Johnson & Johnson’s Natrecor heart failure treatment may be linked to a greater risk of death when compared with standard therapy, a review of data in a prominent medical journal said on Tuesday.

Among studies of nearly 900 heart failure patients, 7.2 percent of patients died within 30 days of treatment with Natrecor, known generically as nesiritide, compared with a 4 percent death rate among a control group.

“In conclusion, nesiritide may be associated with an increased risk of death within the first month after its use,” the authors wrote in the Journal of the American Medical Association.

“The possibility of an increased risk of death should be investigated” in a large controlled trial, they added.

Heart failure is a chronic condition in which the heart loses its ability to pump blood effectively.

Johnson and Johnson spokesman Mark Wolfe said its own data shows no statistical difference in mortality, though the company is conducting its own safety review.
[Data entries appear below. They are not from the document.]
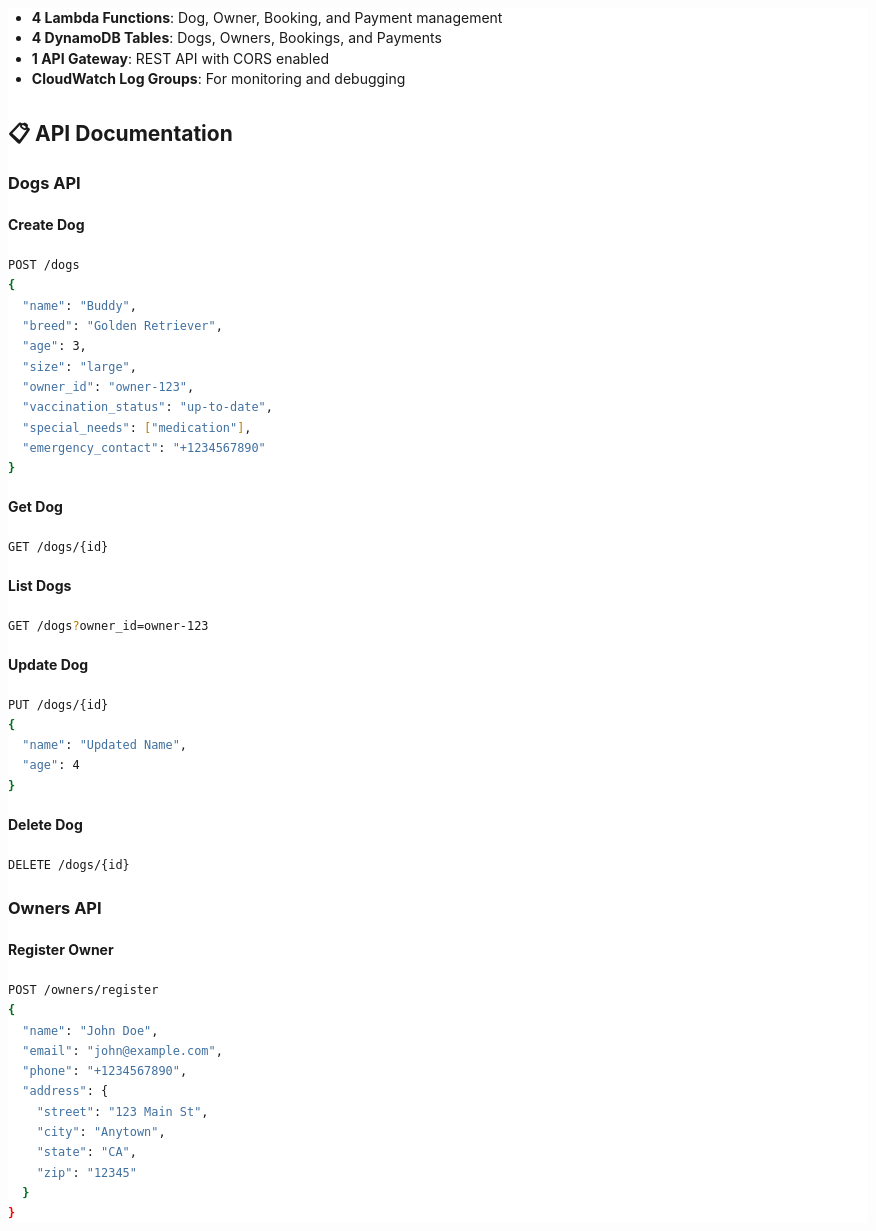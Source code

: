- **4 Lambda Functions**: Dog, Owner, Booking, and Payment management
- **4 DynamoDB Tables**: Dogs, Owners, Bookings, and Payments
- **1 API Gateway**: REST API with CORS enabled
- **CloudWatch Log Groups**: For monitoring and debugging

## 📋 API Documentation

### Dogs API

#### Create Dog
```bash
POST /dogs
{
  "name": "Buddy",
  "breed": "Golden Retriever",
  "age": 3,
  "size": "large",
  "owner_id": "owner-123",
  "vaccination_status": "up-to-date",
  "special_needs": ["medication"],
  "emergency_contact": "+1234567890"
}
```

#### Get Dog
```bash
GET /dogs/{id}
```

#### List Dogs
```bash
GET /dogs?owner_id=owner-123
```

#### Update Dog
```bash
PUT /dogs/{id}
{
  "name": "Updated Name",
  "age": 4
}
```

#### Delete Dog
```bash
DELETE /dogs/{id}
```

### Owners API

#### Register Owner
```bash
POST /owners/register
{
  "name": "John Doe",
  "email": "john@example.com",
  "phone": "+1234567890",
  "address": {
    "street": "123 Main St",
    "city": "Anytown",
    "state": "CA",
    "zip": "12345"
  }
}
```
Wolfe said the studies in question were not designed to look at mortality and that patients had other fatal medical conditions, which could skew results.

Lead study author Jonathan Sackner-Bernstein, a doctor at North Shore University Hospital in New York, said that data is the best available and called Johnson and Johnson irresponsible for sitting on signals of safety problems.

“This is a drug with a modest clinical benefit in a high risk situation, where the best data that exists suggests strongly that doctors should be concerned” about these trends, he told Reuters.

The drug is typically given when a heart failure patient winds up in the hospital after an acute attack.

Last month, an article in the journal Circulation by some of the same investigators found that the drug worsened kidney function by as much as 50 percent, based on a review of 1,200 patients. Reduced kidney function is a well-known side effect of Natrecor and it is listed on the label.

In the current article, investigators pooled data from three studies and analyzed the mortality effect, not the gold standard of a prospectively controlled trial, the authors said.

“Our findings should be viewed as hypothesis generating rather than as conclusive evidence of harm,” the paper said.

Still, safety of currently marketed prescription drugs is under a spotlight as two drugs, Merck & Co Inc.‘s Vioxx and Pfizer Inc.‘s Bextra were pulled from the market in recent months.

Signals about safety of these drugs were seen in the literature before more serious concerns came to light.

“The sequence of events leading to the withdrawal of (Vioxx) from the market underscores the importance of rigorous evaluation of safety from all data sources,” the review authors said.